First of all, I have a number of analogue temperature gauges around the boiler/furnace, each attached to a specific section of the system. What I had to learn was that these gauges are very slow to react, and thus were pretty much unusable for my goals. If your temperature has very low volatility, they might be fine, but if you want to understand how and why temperature changes, you will need something that gives you a reading every 10-30 seconds.
To address this problem I used a dormant Raspberry Pi and a pair or Onewire sensors I had lying around. These were of the type DS18B20, and I was using the one embedded in a waterproof probe:
Onewire sensors have 3 wires (in contrast with their name), two provides electricity (ground and 5v) and the 3rd wire being the data cable.
You can attach multiple devices to the same bus. Here is an article that shows how to connect them up. If you don't know how to solder, you can even buy a small PCB that let's you connect these up with screw terminals. Here is one similar to mine on AliExpress.
This is what it looks like when connected up:
With that installed, I was searching for something to store the readings and do simple charting. For that I simply used Homeassistant and its builtin history graph card.
Sorry for the messy labels on the screenshot. The upper left are the temperatures I watched most and were the forward/reverse temperatures going into the building (e.g. building secondary forward/reverse). The chart below that were the boiler's primary temperatures (boiler's temperature, building primary forward/reverse) and the one on the upper right is the temperature of our hot water. The chart above is not showing erratic behavior, simply because by this time I already resolved the issue.
To get the actual readings and make sure they reach Homeassistant, I was using a seemingly one-off project from github: rpi-temperature-mqtt and mosquitto as an MQTT broker.

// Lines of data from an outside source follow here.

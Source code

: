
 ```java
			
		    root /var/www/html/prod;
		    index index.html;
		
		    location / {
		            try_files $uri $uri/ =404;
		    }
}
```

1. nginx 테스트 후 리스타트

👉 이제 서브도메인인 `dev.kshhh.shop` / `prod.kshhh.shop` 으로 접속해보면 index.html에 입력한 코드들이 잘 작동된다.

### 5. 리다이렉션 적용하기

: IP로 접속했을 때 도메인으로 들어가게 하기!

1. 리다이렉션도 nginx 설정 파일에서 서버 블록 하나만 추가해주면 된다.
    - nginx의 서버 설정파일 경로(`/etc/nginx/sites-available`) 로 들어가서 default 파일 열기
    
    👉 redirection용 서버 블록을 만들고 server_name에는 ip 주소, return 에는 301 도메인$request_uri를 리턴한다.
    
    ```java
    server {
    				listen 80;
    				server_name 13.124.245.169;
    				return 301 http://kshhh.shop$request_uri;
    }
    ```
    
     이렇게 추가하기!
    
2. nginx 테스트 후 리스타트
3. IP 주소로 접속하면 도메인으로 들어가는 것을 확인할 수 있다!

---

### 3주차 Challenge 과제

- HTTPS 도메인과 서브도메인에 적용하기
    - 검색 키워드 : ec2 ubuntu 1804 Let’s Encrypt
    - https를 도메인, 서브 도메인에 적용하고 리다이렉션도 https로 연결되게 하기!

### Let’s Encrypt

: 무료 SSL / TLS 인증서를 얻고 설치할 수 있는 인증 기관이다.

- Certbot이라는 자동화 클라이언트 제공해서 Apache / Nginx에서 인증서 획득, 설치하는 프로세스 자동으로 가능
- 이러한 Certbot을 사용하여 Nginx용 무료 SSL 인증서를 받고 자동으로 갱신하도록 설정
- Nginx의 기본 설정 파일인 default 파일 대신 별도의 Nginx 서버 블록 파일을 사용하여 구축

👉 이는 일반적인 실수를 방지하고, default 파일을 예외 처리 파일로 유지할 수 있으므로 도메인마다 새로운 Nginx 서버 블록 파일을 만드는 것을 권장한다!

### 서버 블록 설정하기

This is the homeassistant configuration you need to instantiate an mqtt based sensor:
- platform: mqtt
name: Lakas eloremeno homerseklet
state_topic: rpi/temperature_heating
device_class: temperature
unit_of_measurement: '°C'
I also changed rpi-temperature-mqtt a little, namely I've changed the time between two readings to 10 and then later 30 seconds
{
"mqtt_client_id": "rpi",
"mqtt_host": "mqtt.lan",
"mqtt_port": "1883",
"verbose": true,
"wait_update": 30,
"wait_process": 1,
"sources": [
{
"serial": "28-02089245ceab",
"topic": "rpi/temperature_heating"
},
{
"serial": "28-020192453e12",
"topic": "rpi/temperature_reverse"
},
{
"serial": "28-01191f191d20",
"topic": "rpi/temperature_smtg1"
},
{
"serial": "28-0119277400b2",
"topic": "rpi/temperature_smtg2"
},
{
"serial": "28-0119277d311b",
"topic": "rpi/temperature_smtg3"
},
{
"serial": "28-0119277e5d25",
"topic": "rpi/temperature_smtg4"
},
{
"serial": "28-0119279226b9",
"topic": "rpi/temperature_smtg5"
}
]
}
Please note that even though rpi-temperature-mqtt is available in PyPI (e.g. a pip install away) that is a bit outdated compared to the version on github.
With this setup I could truly start the troubleshooting process and actually fix the heating issue(s) I had. But more on those in the next episode.